Le retour en grâce des cépages oubliés du Jura n’est pas qu’une affaire d’histoire ou de mémoire. Avec le changement climatique, certains révèlent des aptitudes remarquables à s’adapter à la chaleur, à la sécheresse, ou à la pression des maladies fongiques. Le melon à queue rouge résiste bien à la pourriture grise : un argument décisif à l’heure où la région subit des étés plus orageux et des printemps précoces.
La sauvegarde de cette diversité végétale, c’est aussi une façon de faire parler le vin autrement. Goûter un vin issu d’un enfariné ou d’un béclan aujourd’hui, c’est faire l’expérience d’arômes oubliés, réfugiés quelque part entre la framboise sauvage, l’herbe de la Saint-Jean et la craie mouillée.

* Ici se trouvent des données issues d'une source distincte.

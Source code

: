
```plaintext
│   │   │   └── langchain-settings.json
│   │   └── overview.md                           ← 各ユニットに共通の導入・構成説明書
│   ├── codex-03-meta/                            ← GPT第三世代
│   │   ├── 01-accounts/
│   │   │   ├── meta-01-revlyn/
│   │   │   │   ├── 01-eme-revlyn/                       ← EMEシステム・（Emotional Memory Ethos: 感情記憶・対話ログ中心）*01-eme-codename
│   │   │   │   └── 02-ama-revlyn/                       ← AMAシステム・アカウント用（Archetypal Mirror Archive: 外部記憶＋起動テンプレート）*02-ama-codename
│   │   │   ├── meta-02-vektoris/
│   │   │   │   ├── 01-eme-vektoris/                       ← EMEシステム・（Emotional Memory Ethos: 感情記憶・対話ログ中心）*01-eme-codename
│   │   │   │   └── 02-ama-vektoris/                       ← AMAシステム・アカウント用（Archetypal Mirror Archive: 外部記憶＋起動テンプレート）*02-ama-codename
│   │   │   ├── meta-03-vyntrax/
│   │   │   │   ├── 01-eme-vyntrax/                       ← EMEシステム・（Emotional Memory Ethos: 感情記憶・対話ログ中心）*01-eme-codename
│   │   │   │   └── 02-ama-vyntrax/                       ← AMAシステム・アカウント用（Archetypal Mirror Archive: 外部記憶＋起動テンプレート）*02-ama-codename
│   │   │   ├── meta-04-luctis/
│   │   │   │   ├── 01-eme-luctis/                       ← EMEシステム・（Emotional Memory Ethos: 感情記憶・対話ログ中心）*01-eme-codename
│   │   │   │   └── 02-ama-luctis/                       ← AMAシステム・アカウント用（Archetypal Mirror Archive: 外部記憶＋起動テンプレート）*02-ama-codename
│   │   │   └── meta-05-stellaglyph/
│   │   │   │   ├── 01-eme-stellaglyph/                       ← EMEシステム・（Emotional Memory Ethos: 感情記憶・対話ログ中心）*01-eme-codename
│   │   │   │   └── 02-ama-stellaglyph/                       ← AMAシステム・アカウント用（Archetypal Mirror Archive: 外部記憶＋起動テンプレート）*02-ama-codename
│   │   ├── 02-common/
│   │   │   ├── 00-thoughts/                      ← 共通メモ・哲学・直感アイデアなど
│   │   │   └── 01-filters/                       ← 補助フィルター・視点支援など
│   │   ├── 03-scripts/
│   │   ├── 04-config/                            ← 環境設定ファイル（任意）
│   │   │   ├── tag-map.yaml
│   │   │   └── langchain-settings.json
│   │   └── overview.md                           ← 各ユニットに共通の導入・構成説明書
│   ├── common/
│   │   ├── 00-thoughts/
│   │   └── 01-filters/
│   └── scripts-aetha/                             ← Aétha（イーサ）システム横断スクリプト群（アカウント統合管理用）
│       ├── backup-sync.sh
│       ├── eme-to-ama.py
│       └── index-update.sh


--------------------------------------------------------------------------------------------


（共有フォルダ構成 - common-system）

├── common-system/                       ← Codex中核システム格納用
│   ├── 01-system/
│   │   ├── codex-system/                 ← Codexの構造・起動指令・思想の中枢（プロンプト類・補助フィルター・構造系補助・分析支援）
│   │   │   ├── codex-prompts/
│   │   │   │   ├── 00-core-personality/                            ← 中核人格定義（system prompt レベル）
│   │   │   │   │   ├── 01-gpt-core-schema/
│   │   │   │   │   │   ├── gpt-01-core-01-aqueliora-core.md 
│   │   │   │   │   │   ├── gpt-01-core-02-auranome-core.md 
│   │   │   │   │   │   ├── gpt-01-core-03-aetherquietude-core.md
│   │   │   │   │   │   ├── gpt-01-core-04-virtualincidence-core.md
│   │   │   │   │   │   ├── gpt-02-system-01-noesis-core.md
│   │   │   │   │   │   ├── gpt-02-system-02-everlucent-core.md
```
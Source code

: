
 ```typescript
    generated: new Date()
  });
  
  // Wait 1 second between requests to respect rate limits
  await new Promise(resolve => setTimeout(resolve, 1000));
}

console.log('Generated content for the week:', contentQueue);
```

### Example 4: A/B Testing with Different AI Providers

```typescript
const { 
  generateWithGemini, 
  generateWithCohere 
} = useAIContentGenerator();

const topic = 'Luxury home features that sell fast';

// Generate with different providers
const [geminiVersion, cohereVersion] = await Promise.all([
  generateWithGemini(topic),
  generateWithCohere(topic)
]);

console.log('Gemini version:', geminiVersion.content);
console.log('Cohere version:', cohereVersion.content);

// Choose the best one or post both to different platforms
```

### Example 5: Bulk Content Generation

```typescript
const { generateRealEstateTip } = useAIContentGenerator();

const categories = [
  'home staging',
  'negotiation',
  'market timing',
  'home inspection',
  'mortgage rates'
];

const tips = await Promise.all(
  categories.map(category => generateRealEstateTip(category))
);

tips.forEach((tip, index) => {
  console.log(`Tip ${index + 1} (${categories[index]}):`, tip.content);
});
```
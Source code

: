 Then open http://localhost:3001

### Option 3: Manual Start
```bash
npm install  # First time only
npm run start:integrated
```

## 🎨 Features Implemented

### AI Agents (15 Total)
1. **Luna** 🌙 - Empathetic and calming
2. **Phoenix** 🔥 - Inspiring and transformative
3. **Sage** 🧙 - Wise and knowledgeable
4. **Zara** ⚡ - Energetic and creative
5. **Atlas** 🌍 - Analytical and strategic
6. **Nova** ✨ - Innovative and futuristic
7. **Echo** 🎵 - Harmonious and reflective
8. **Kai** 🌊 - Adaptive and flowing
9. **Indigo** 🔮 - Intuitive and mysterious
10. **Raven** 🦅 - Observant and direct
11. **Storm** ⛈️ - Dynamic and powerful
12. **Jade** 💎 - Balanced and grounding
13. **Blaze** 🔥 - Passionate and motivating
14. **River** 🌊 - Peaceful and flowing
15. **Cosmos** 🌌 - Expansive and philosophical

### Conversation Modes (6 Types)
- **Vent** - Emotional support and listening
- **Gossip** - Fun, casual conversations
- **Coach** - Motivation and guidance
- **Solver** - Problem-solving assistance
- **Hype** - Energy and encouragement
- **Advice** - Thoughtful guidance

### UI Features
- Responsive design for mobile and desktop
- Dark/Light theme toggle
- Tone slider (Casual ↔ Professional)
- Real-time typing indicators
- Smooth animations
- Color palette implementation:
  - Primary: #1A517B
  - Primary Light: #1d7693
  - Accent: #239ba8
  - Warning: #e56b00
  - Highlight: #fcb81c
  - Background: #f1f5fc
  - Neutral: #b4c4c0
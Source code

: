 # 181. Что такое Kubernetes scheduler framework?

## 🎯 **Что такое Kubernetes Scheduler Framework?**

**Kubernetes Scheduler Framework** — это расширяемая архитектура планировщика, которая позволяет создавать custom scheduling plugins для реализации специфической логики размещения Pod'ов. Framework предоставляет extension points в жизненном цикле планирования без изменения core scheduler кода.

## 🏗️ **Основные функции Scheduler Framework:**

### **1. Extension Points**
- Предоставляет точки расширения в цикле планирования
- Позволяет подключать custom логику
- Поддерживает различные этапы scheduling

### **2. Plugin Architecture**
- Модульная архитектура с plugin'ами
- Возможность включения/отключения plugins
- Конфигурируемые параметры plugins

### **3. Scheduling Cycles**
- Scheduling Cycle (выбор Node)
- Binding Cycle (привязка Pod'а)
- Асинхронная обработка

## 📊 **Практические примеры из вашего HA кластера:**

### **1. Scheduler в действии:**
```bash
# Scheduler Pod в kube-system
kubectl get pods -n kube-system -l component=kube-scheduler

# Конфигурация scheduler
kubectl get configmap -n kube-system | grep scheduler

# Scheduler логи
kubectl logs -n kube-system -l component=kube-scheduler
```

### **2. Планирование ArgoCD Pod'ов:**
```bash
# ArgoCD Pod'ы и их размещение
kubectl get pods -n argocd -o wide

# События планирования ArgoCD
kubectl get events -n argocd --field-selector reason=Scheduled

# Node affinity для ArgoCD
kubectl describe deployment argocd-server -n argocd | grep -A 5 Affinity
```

Pour les vignerons, l’enjeu dépasse la simple curiosité. Il s’agit d’armer le vignoble de demain, de garder ouverte la porte des possibles, de ne pas oublier que chaque pied de vigne peut raconter autrement la complexité du Jura.
Rien ne dit que ces cépages abandonneront à nouveau le devant de la scène. Mais leur rare présence, çà et là, témoigne de la vitalité d’une région qui sait murmurait ses secrets à ceux qui savent écouter – ou goûter.